◆ Required action
Nothing is to be altered. Print each record in full.

━━ Exercise input

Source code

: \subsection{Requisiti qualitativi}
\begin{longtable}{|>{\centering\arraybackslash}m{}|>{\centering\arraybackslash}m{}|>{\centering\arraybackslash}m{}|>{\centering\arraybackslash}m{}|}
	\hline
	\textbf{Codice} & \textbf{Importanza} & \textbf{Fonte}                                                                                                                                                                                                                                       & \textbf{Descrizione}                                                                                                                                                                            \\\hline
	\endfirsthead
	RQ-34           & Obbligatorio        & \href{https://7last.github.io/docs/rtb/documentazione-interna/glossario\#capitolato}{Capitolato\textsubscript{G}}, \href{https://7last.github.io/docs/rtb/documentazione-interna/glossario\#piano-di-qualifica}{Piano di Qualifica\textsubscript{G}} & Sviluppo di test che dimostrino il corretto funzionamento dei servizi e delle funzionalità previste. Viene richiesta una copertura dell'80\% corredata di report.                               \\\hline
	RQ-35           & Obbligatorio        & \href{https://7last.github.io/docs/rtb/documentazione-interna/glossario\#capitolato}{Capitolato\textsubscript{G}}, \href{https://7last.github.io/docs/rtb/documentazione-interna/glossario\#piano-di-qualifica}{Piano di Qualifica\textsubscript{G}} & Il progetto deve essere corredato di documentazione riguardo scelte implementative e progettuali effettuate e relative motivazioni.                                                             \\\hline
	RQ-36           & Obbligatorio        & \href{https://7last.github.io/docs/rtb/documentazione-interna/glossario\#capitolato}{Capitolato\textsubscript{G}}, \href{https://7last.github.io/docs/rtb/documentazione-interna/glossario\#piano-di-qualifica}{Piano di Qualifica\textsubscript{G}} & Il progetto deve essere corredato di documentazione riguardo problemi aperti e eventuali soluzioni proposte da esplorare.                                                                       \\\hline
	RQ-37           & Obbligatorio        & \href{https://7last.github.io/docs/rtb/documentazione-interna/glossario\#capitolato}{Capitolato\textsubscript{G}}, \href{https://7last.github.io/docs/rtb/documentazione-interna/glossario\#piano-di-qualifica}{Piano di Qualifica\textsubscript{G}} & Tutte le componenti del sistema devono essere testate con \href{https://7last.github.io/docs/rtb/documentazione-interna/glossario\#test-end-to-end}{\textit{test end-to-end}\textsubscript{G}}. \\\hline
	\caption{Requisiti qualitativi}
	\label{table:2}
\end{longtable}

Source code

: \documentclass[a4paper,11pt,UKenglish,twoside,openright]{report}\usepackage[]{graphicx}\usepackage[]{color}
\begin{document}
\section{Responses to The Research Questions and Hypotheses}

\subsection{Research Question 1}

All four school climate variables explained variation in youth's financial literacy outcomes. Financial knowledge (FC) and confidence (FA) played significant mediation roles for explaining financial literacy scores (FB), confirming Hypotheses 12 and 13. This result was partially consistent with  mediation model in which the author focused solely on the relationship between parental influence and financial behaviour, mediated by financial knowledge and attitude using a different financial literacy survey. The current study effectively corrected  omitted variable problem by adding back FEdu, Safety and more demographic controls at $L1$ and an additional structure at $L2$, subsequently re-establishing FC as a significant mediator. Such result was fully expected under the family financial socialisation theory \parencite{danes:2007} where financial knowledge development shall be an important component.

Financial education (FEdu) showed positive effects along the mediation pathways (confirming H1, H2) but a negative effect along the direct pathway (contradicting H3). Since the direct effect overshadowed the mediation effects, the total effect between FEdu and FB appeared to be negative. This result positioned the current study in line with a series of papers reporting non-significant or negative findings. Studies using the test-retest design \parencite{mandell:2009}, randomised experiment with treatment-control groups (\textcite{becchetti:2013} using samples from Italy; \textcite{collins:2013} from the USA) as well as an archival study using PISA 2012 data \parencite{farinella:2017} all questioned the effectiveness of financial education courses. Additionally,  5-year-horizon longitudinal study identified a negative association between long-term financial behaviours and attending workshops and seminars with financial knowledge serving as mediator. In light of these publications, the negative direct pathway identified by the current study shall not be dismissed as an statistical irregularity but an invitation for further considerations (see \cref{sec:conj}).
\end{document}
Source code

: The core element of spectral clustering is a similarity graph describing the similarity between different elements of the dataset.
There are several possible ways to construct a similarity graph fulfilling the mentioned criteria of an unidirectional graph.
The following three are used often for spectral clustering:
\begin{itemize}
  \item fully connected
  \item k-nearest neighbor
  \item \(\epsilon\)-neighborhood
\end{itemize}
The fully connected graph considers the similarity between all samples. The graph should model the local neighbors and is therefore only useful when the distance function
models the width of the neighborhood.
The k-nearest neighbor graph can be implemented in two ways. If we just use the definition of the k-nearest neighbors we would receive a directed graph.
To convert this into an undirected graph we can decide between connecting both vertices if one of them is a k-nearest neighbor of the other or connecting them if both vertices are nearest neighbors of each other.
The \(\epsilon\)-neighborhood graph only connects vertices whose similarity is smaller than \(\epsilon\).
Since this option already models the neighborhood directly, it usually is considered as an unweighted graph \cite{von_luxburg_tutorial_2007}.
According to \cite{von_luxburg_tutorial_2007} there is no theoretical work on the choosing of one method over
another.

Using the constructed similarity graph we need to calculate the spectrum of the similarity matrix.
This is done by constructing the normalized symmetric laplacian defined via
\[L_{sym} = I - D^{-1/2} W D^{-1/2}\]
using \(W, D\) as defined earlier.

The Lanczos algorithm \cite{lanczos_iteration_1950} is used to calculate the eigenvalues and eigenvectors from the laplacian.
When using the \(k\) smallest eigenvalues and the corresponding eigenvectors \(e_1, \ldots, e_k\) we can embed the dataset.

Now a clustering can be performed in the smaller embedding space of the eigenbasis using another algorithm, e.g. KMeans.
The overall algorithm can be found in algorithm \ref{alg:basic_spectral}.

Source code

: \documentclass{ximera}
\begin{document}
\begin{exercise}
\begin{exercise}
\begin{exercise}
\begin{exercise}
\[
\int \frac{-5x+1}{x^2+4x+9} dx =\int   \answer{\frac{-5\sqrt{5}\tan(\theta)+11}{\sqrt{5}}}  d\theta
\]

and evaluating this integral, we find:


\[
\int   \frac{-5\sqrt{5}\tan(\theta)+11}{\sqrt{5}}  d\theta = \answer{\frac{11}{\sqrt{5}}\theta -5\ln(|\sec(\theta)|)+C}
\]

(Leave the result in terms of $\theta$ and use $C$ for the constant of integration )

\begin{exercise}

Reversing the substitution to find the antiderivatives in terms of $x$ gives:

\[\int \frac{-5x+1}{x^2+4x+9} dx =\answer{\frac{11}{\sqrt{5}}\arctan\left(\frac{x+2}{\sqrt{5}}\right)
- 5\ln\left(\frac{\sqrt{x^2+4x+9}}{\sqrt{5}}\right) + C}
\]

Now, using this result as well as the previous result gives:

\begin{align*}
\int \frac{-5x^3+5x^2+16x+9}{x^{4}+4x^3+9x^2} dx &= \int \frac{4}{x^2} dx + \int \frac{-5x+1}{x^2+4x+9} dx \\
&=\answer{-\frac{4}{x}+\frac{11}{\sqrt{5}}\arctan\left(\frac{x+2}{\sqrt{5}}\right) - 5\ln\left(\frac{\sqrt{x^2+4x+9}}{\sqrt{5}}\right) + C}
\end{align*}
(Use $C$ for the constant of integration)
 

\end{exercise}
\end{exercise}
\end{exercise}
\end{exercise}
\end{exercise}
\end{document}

━━━━

◆ Finished exercise
Source code

: \subsection{Requisiti qualitativi}
\begin{longtable}{|>{\centering\arraybackslash}m{}|>{\centering\arraybackslash}m{}|>{\centering\arraybackslash}m{}|>{\centering\arraybackslash}m{}|}
	\hline
	\textbf{Codice} & \textbf{Importanza} & \textbf{Fonte}                                                                                                                                                                                                                                       & \textbf{Descrizione}                                                                                                                                                                            \\\hline
	\endfirsthead
	RQ-34           & Obbligatorio        & \href{https://7last.github.io/docs/rtb/documentazione-interna/glossario\#capitolato}{Capitolato\textsubscript{G}}, \href{https://7last.github.io/docs/rtb/documentazione-interna/glossario\#piano-di-qualifica}{Piano di Qualifica\textsubscript{G}} & Sviluppo di test che dimostrino il corretto funzionamento dei servizi e delle funzionalità previste. Viene richiesta una copertura dell'80\% corredata di report.                               \\\hline
	RQ-35           & Obbligatorio        & \href{https://7last.github.io/docs/rtb/documentazione-interna/glossario\#capitolato}{Capitolato\textsubscript{G}}, \href{https://7last.github.io/docs/rtb/documentazione-interna/glossario\#piano-di-qualifica}{Piano di Qualifica\textsubscript{G}} & Il progetto deve essere corredato di documentazione riguardo scelte implementative e progettuali effettuate e relative motivazioni.                                                             \\\hline
	RQ-36           & Obbligatorio        & \href{https://7last.github.io/docs/rtb/documentazione-interna/glossario\#capitolato}{Capitolato\textsubscript{G}}, \href{https://7last.github.io/docs/rtb/documentazione-interna/glossario\#piano-di-qualifica}{Piano di Qualifica\textsubscript{G}} & Il progetto deve essere corredato di documentazione riguardo problemi aperti e eventuali soluzioni proposte da esplorare.                                                                       \\\hline
	RQ-37           & Obbligatorio        & \href{https://7last.github.io/docs/rtb/documentazione-interna/glossario\#capitolato}{Capitolato\textsubscript{G}}, \href{https://7last.github.io/docs/rtb/documentazione-interna/glossario\#piano-di-qualifica}{Piano di Qualifica\textsubscript{G}} & Tutte le componenti del sistema devono essere testate con \href{https://7last.github.io/docs/rtb/documentazione-interna/glossario\#test-end-to-end}{\textit{test end-to-end}\textsubscript{G}}. \\\hline
	\caption{Requisiti qualitativi}
	\label{table:2}
\end{longtable}

Source code

: \documentclass[a4paper,11pt,UKenglish,twoside,openright]{report}\usepackage[]{graphicx}\usepackage[]{color}
\begin{document}
\section{Responses to The Research Questions and Hypotheses}

\subsection{Research Question 1}

All four school climate variables explained variation in youth's financial literacy outcomes. Financial knowledge (FC) and confidence (FA) played significant mediation roles for explaining financial literacy scores (FB), confirming Hypotheses 12 and 13. This result was partially consistent with  mediation model in which the author focused solely on the relationship between parental influence and financial behaviour, mediated by financial knowledge and attitude using a different financial literacy survey. The current study effectively corrected  omitted variable problem by adding back FEdu, Safety and more demographic controls at $L1$ and an additional structure at $L2$, subsequently re-establishing FC as a significant mediator. Such result was fully expected under the family financial socialisation theory \parencite{danes:2007} where financial knowledge development shall be an important component.

Financial education (FEdu) showed positive effects along the mediation pathways (confirming H1, H2) but a negative effect along the direct pathway (contradicting H3). Since the direct effect overshadowed the mediation effects, the total effect between FEdu and FB appeared to be negative. This result positioned the current study in line with a series of papers reporting non-significant or negative findings. Studies using the test-retest design \parencite{mandell:2009}, randomised experiment with treatment-control groups (\textcite{becchetti:2013} using samples from Italy; \textcite{collins:2013} from the USA) as well as an archival study using PISA 2012 data \parencite{farinella:2017} all questioned the effectiveness of financial education courses. Additionally,  5-year-horizon longitudinal study identified a negative association between long-term financial behaviours and attending workshops and seminars with financial knowledge serving as mediator. In light of these publications, the negative direct pathway identified by the current study shall not be dismissed as an statistical irregularity but an invitation for further considerations (see \cref{sec:conj}).
\end{document}
Source code

: The core element of spectral clustering is a similarity graph describing the similarity between different elements of the dataset.
There are several possible ways to construct a similarity graph fulfilling the mentioned criteria of an unidirectional graph.
The following three are used often for spectral clustering:
\begin{itemize}
  \item fully connected
  \item k-nearest neighbor
  \item \(\epsilon\)-neighborhood
\end{itemize}
The fully connected graph considers the similarity between all samples. The graph should model the local neighbors and is therefore only useful when the distance function
models the width of the neighborhood.
The k-nearest neighbor graph can be implemented in two ways. If we just use the definition of the k-nearest neighbors we would receive a directed graph.
To convert this into an undirected graph we can decide between connecting both vertices if one of them is a k-nearest neighbor of the other or connecting them if both vertices are nearest neighbors of each other.
The \(\epsilon\)-neighborhood graph only connects vertices whose similarity is smaller than \(\epsilon\).
Since this option already models the neighborhood directly, it usually is considered as an unweighted graph \cite{von_luxburg_tutorial_2007}.
According to \cite{von_luxburg_tutorial_2007} there is no theoretical work on the choosing of one method over
another.

Using the constructed similarity graph we need to calculate the spectrum of the similarity matrix.
This is done by constructing the normalized symmetric laplacian defined via
\[L_{sym} = I - D^{-1/2} W D^{-1/2}\]
using \(W, D\) as defined earlier.

The Lanczos algorithm \cite{lanczos_iteration_1950} is used to calculate the eigenvalues and eigenvectors from the laplacian.
When using the \(k\) smallest eigenvalues and the corresponding eigenvectors \(e_1, \ldots, e_k\) we can embed the dataset.

Now a clustering can be performed in the smaller embedding space of the eigenbasis using another algorithm, e.g. KMeans.
The overall algorithm can be found in algorithm \ref{alg:basic_spectral}.

Source code

: \documentclass{ximera}
\begin{document}
\begin{exercise}
\begin{exercise}
\begin{exercise}
\begin{exercise}
\[
\int \frac{-5x+1}{x^2+4x+9} dx =\int   \answer{\frac{-5\sqrt{5}\tan(\theta)+11}{\sqrt{5}}}  d\theta
\]

and evaluating this integral, we find:


\[
\int   \frac{-5\sqrt{5}\tan(\theta)+11}{\sqrt{5}}  d\theta = \answer{\frac{11}{\sqrt{5}}\theta -5\ln(|\sec(\theta)|)+C}
\]

(Leave the result in terms of $\theta$ and use $C$ for the constant of integration )

\begin{exercise}

Reversing the substitution to find the antiderivatives in terms of $x$ gives:

\[\int \frac{-5x+1}{x^2+4x+9} dx =\answer{\frac{11}{\sqrt{5}}\arctan\left(\frac{x+2}{\sqrt{5}}\right)
- 5\ln\left(\frac{\sqrt{x^2+4x+9}}{\sqrt{5}}\right) + C}
\]

Now, using this result as well as the previous result gives:

\begin{align*}
\int \frac{-5x^3+5x^2+16x+9}{x^{4}+4x^3+9x^2} dx &= \int \frac{4}{x^2} dx + \int \frac{-5x+1}{x^2+4x+9} dx \\
&=\answer{-\frac{4}{x}+\frac{11}{\sqrt{5}}\arctan\left(\frac{x+2}{\sqrt{5}}\right) - 5\ln\left(\frac{\sqrt{x^2+4x+9}}{\sqrt{5}}\right) + C}
\end{align*}
(Use $C$ for the constant of integration)
 

\end{exercise}
\end{exercise}
\end{exercise}
\end{exercise}
\end{exercise}
\end{document}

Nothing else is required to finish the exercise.